* ACTIVITY:
Gather all lines in the data that hold the string "globalCounter".

**** MATERIAL SHOWN ****

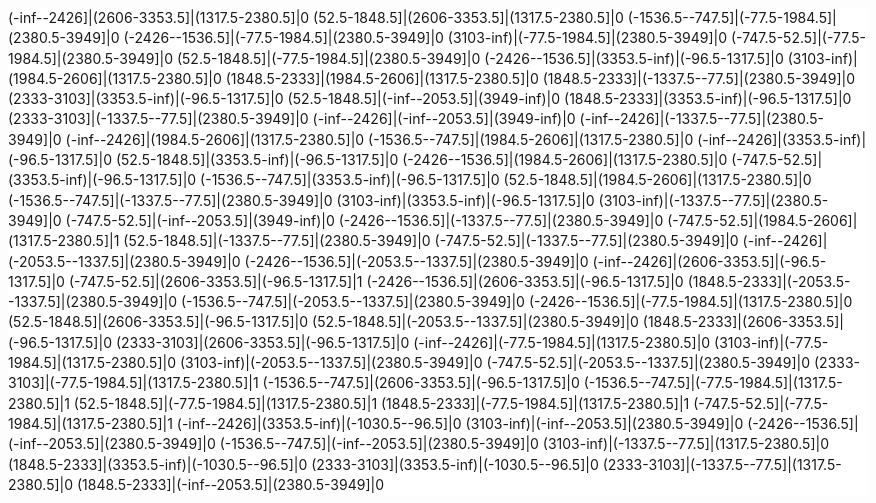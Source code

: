 (-inf--2426]|(2606-3353.5]|(1317.5-2380.5]|0
(52.5-1848.5]|(2606-3353.5]|(1317.5-2380.5]|0
(-1536.5--747.5]|(-77.5-1984.5]|(2380.5-3949]|0
(-2426--1536.5]|(-77.5-1984.5]|(2380.5-3949]|0
(3103-inf)|(-77.5-1984.5]|(2380.5-3949]|0
(-747.5-52.5]|(-77.5-1984.5]|(2380.5-3949]|0
(52.5-1848.5]|(-77.5-1984.5]|(2380.5-3949]|0
(-2426--1536.5]|(3353.5-inf)|(-96.5-1317.5]|0
(3103-inf)|(1984.5-2606]|(1317.5-2380.5]|0
(1848.5-2333]|(1984.5-2606]|(1317.5-2380.5]|0
(1848.5-2333]|(-1337.5--77.5]|(2380.5-3949]|0
(2333-3103]|(3353.5-inf)|(-96.5-1317.5]|0
(52.5-1848.5]|(-inf--2053.5]|(3949-inf)|0
(1848.5-2333]|(3353.5-inf)|(-96.5-1317.5]|0
(2333-3103]|(-1337.5--77.5]|(2380.5-3949]|0
(-inf--2426]|(-inf--2053.5]|(3949-inf)|0
(-inf--2426]|(-1337.5--77.5]|(2380.5-3949]|0
(-inf--2426]|(1984.5-2606]|(1317.5-2380.5]|0
(-1536.5--747.5]|(1984.5-2606]|(1317.5-2380.5]|0
(-inf--2426]|(3353.5-inf)|(-96.5-1317.5]|0
(52.5-1848.5]|(3353.5-inf)|(-96.5-1317.5]|0
(-2426--1536.5]|(1984.5-2606]|(1317.5-2380.5]|0
(-747.5-52.5]|(3353.5-inf)|(-96.5-1317.5]|0
(-1536.5--747.5]|(3353.5-inf)|(-96.5-1317.5]|0
(52.5-1848.5]|(1984.5-2606]|(1317.5-2380.5]|0
(-1536.5--747.5]|(-1337.5--77.5]|(2380.5-3949]|0
(3103-inf)|(3353.5-inf)|(-96.5-1317.5]|0
(3103-inf)|(-1337.5--77.5]|(2380.5-3949]|0
(-747.5-52.5]|(-inf--2053.5]|(3949-inf)|0
(-2426--1536.5]|(-1337.5--77.5]|(2380.5-3949]|0
(-747.5-52.5]|(1984.5-2606]|(1317.5-2380.5]|1
(52.5-1848.5]|(-1337.5--77.5]|(2380.5-3949]|0
(-747.5-52.5]|(-1337.5--77.5]|(2380.5-3949]|0
(-inf--2426]|(-2053.5--1337.5]|(2380.5-3949]|0
(-2426--1536.5]|(-2053.5--1337.5]|(2380.5-3949]|0
(-inf--2426]|(2606-3353.5]|(-96.5-1317.5]|0
(-747.5-52.5]|(2606-3353.5]|(-96.5-1317.5]|1
(-2426--1536.5]|(2606-3353.5]|(-96.5-1317.5]|0
(1848.5-2333]|(-2053.5--1337.5]|(2380.5-3949]|0
(-1536.5--747.5]|(-2053.5--1337.5]|(2380.5-3949]|0
(-2426--1536.5]|(-77.5-1984.5]|(1317.5-2380.5]|0
(52.5-1848.5]|(2606-3353.5]|(-96.5-1317.5]|0
(52.5-1848.5]|(-2053.5--1337.5]|(2380.5-3949]|0
(1848.5-2333]|(2606-3353.5]|(-96.5-1317.5]|0
(2333-3103]|(2606-3353.5]|(-96.5-1317.5]|0
(-inf--2426]|(-77.5-1984.5]|(1317.5-2380.5]|0
(3103-inf)|(-77.5-1984.5]|(1317.5-2380.5]|0
(3103-inf)|(-2053.5--1337.5]|(2380.5-3949]|0
(-747.5-52.5]|(-2053.5--1337.5]|(2380.5-3949]|0
(2333-3103]|(-77.5-1984.5]|(1317.5-2380.5]|1
(-1536.5--747.5]|(2606-3353.5]|(-96.5-1317.5]|0
(-1536.5--747.5]|(-77.5-1984.5]|(1317.5-2380.5]|1
(52.5-1848.5]|(-77.5-1984.5]|(1317.5-2380.5]|1
(1848.5-2333]|(-77.5-1984.5]|(1317.5-2380.5]|1
(-747.5-52.5]|(-77.5-1984.5]|(1317.5-2380.5]|1
(-inf--2426]|(3353.5-inf)|(-1030.5--96.5]|0
(3103-inf)|(-inf--2053.5]|(2380.5-3949]|0
(-2426--1536.5]|(-inf--2053.5]|(2380.5-3949]|0
(-1536.5--747.5]|(-inf--2053.5]|(2380.5-3949]|0
(3103-inf)|(-1337.5--77.5]|(1317.5-2380.5]|0
(1848.5-2333]|(3353.5-inf)|(-1030.5--96.5]|0
(2333-3103]|(3353.5-inf)|(-1030.5--96.5]|0
(2333-3103]|(-1337.5--77.5]|(1317.5-2380.5]|0
(1848.5-2333]|(-inf--2053.5]|(2380.5-3949]|0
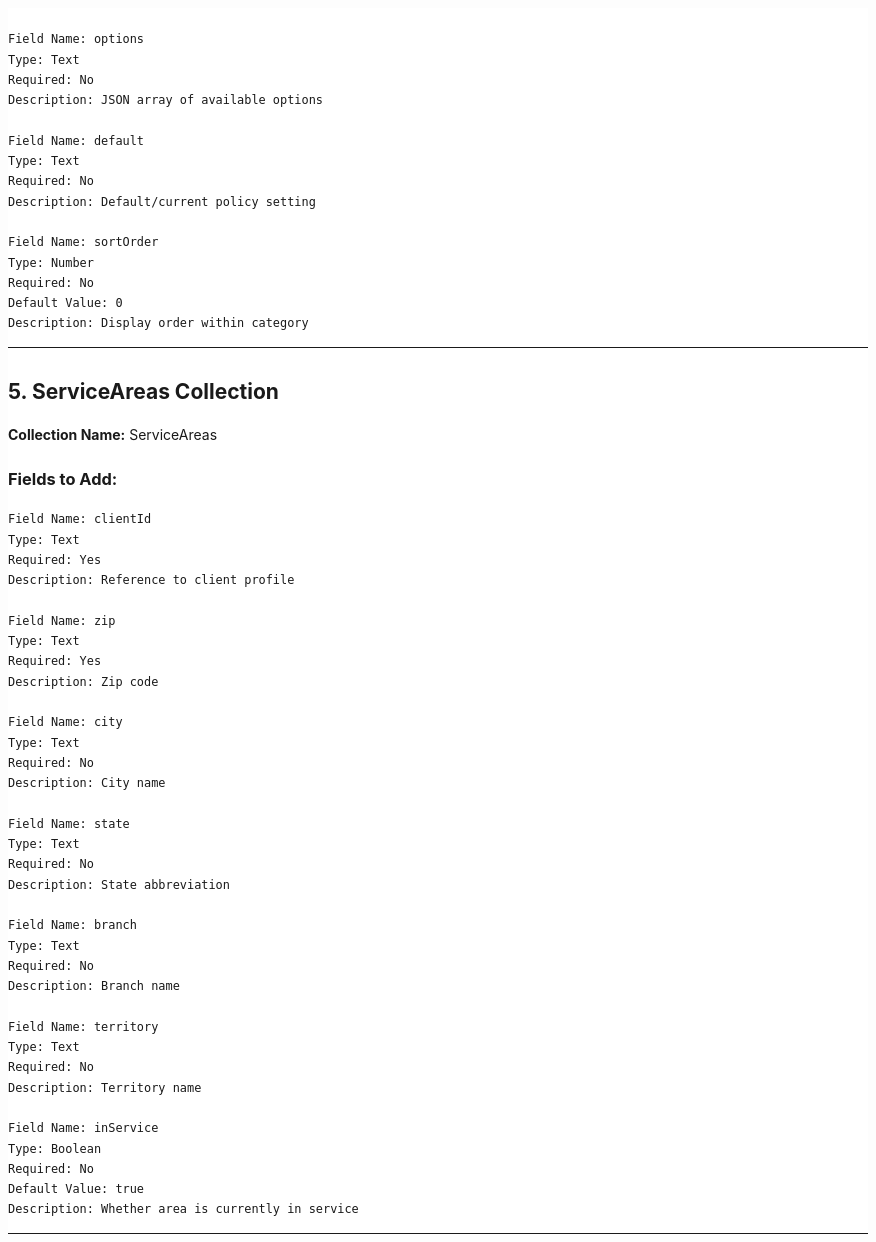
 ```

Field Name: options
Type: Text
Required: No
Description: JSON array of available options

Field Name: default
Type: Text
Required: No
Description: Default/current policy setting

Field Name: sortOrder
Type: Number
Required: No
Default Value: 0
Description: Display order within category
```

---

## 5. ServiceAreas Collection

**Collection Name:** ServiceAreas

### Fields to Add:
```
Field Name: clientId
Type: Text
Required: Yes
Description: Reference to client profile

Field Name: zip
Type: Text
Required: Yes
Description: Zip code

Field Name: city
Type: Text
Required: No
Description: City name

Field Name: state
Type: Text
Required: No
Description: State abbreviation

Field Name: branch
Type: Text
Required: No
Description: Branch name

Field Name: territory
Type: Text
Required: No
Description: Territory name

Field Name: inService
Type: Boolean
Required: No
Default Value: true
Description: Whether area is currently in service
```

---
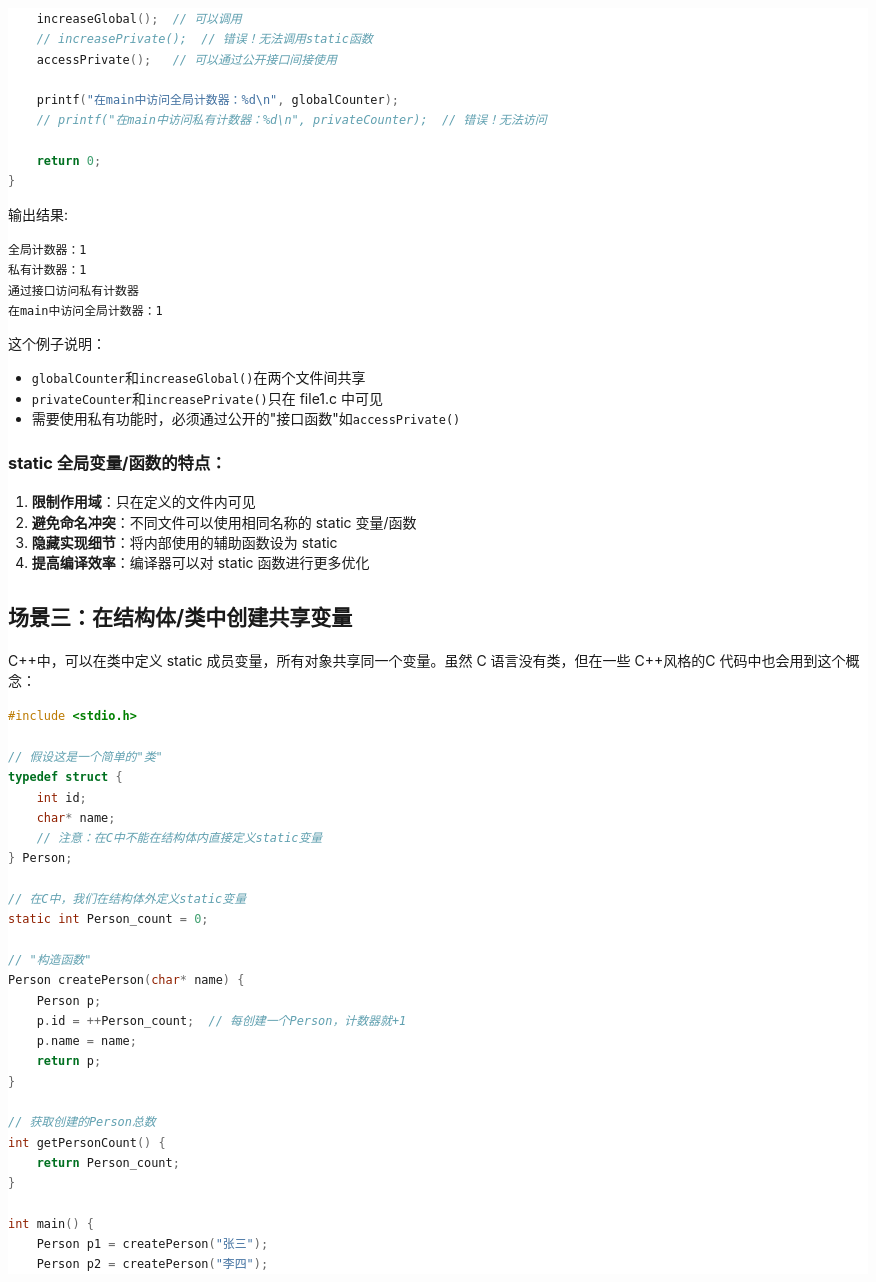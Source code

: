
 ```c
    increaseGlobal();  // 可以调用
    // increasePrivate();  // 错误！无法调用static函数
    accessPrivate();   // 可以通过公开接口间接使用
    
    printf("在main中访问全局计数器：%d\n", globalCounter);
    // printf("在main中访问私有计数器：%d\n", privateCounter);  // 错误！无法访问
    
    return 0;
}
```

输出结果:

```plain
全局计数器：1
私有计数器：1
通过接口访问私有计数器
在main中访问全局计数器：1
```

这个例子说明：

+ `globalCounter`和`increaseGlobal()`在两个文件间共享
+ `privateCounter`和`increasePrivate()`只在 file1.c 中可见
+ 需要使用私有功能时，必须通过公开的"接口函数"如`accessPrivate()`

### static 全局变量/函数的特点：

1. **限制作用域**：只在定义的文件内可见
2. **避免命名冲突**：不同文件可以使用相同名称的 static 变量/函数
3. **隐藏实现细节**：将内部使用的辅助函数设为 static
4. **提高编译效率**：编译器可以对 static 函数进行更多优化

## 场景三：在结构体/类中创建共享变量

C++中，可以在类中定义 static 成员变量，所有对象共享同一个变量。虽然 C 语言没有类，但在一些 C++风格的C 代码中也会用到这个概念：

```c
#include <stdio.h>

// 假设这是一个简单的"类"
typedef struct {
    int id;
    char* name;
    // 注意：在C中不能在结构体内直接定义static变量
} Person;

// 在C中，我们在结构体外定义static变量
static int Person_count = 0;

// "构造函数"
Person createPerson(char* name) {
    Person p;
    p.id = ++Person_count;  // 每创建一个Person，计数器就+1
    p.name = name;
    return p;
}

// 获取创建的Person总数
int getPersonCount() {
    return Person_count;
}

int main() {
    Person p1 = createPerson("张三");
    Person p2 = createPerson("李四");
```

****

* SOLUTION TO THIS TASK:
    printf("在main中访问全局计数器：%d\n", globalCounter);
+ `globalCounter`和`increaseGlobal()`在两个文件间共享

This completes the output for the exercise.